Interviewer: Says here you train monkeys to read and talk
Me: Yes and you’re doing great *gives him a raisin*
You could date someone willing to catch a grenade for you I guess that’s cool but how about someone who always carries a tennis racket, wouldn’t that be a bit smarter?
Marriage is not a noun; it’s a verb.
Kinda like crying, screaming, or dying.
I taught my kid the importance of stop, drop and roll at an early age. Now he never blocks my view of the television.
*doctor administers experimental anti bad joke serum*
how do you feel?
“with my hands”
let’s give it a minute
When your girlfriend is PMS’ing, cheer her up by showing her that “totally weird” text you got from your ex last night.
Phones are getting smarter and thinner. People, not so much.

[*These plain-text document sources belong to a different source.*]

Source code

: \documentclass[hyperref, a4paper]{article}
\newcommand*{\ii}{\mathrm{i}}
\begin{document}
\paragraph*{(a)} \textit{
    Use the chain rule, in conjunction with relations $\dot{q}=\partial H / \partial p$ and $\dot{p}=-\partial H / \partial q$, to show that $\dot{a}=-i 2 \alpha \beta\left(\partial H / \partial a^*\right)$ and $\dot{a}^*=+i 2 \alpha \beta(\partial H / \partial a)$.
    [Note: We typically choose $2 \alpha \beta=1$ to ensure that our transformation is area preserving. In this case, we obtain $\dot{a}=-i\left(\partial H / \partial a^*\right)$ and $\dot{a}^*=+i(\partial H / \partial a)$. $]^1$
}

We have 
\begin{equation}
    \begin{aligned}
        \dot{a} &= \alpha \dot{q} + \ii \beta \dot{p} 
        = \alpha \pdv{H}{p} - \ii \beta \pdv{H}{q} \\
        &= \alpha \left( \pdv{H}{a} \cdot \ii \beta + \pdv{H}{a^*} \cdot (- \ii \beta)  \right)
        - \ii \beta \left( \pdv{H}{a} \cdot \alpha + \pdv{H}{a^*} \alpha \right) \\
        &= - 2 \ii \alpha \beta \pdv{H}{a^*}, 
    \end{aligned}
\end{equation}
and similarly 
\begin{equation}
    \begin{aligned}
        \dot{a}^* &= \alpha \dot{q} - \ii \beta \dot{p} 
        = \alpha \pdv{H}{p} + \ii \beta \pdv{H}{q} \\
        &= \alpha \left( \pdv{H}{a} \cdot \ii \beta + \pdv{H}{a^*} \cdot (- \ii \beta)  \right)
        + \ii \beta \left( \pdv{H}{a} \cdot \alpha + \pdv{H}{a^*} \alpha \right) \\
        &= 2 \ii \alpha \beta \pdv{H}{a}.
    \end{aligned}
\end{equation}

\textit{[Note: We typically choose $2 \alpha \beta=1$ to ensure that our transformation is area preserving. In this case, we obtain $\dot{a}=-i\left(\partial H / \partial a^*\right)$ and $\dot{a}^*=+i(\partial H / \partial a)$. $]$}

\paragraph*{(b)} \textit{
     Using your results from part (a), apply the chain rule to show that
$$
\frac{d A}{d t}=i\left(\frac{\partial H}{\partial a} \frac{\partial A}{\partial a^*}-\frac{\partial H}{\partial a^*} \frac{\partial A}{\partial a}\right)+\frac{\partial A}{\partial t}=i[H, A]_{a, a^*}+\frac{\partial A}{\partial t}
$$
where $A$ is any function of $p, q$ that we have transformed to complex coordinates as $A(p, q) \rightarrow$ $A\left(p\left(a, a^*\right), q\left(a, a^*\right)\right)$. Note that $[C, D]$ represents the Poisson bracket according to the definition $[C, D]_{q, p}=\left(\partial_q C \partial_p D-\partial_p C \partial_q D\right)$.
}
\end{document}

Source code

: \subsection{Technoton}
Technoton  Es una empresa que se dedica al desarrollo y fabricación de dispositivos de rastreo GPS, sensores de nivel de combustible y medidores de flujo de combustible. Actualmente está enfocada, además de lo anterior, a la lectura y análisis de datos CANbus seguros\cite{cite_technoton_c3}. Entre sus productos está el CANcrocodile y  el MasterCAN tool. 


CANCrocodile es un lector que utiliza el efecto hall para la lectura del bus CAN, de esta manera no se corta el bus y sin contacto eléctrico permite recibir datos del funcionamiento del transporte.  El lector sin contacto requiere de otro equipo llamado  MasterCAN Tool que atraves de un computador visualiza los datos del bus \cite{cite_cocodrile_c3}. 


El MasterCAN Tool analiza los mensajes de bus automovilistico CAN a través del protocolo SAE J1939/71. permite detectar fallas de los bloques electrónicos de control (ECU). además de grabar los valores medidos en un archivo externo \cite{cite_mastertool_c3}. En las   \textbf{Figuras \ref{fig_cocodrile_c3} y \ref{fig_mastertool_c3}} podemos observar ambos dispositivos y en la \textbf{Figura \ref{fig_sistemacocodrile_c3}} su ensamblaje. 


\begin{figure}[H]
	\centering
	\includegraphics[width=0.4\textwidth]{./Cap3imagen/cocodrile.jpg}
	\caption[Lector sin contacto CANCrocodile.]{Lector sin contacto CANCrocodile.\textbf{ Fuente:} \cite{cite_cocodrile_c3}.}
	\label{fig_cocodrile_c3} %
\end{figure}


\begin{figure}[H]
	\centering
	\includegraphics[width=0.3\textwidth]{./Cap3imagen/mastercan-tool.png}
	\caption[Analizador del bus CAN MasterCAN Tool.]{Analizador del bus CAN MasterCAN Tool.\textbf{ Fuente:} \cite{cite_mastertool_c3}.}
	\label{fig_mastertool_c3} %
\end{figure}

*FINALLY gets truck washed*
*immediately judges people’s dirty vehicles*
Times are tough, my daughter just repossessed a paper airplane she made me, over a quarter I owed her from yesterday
judge: do you swear to tell the truth, the whole truth and nothing but the truth
me: no
judge: [covers mic] what do I do
“Got any drugs or alcohol on you?”
“yup, I’m all set. Thanks Officer”
My aunt said she was thankful for the best family in the world and I said “when are they coming?” and it MURDERED.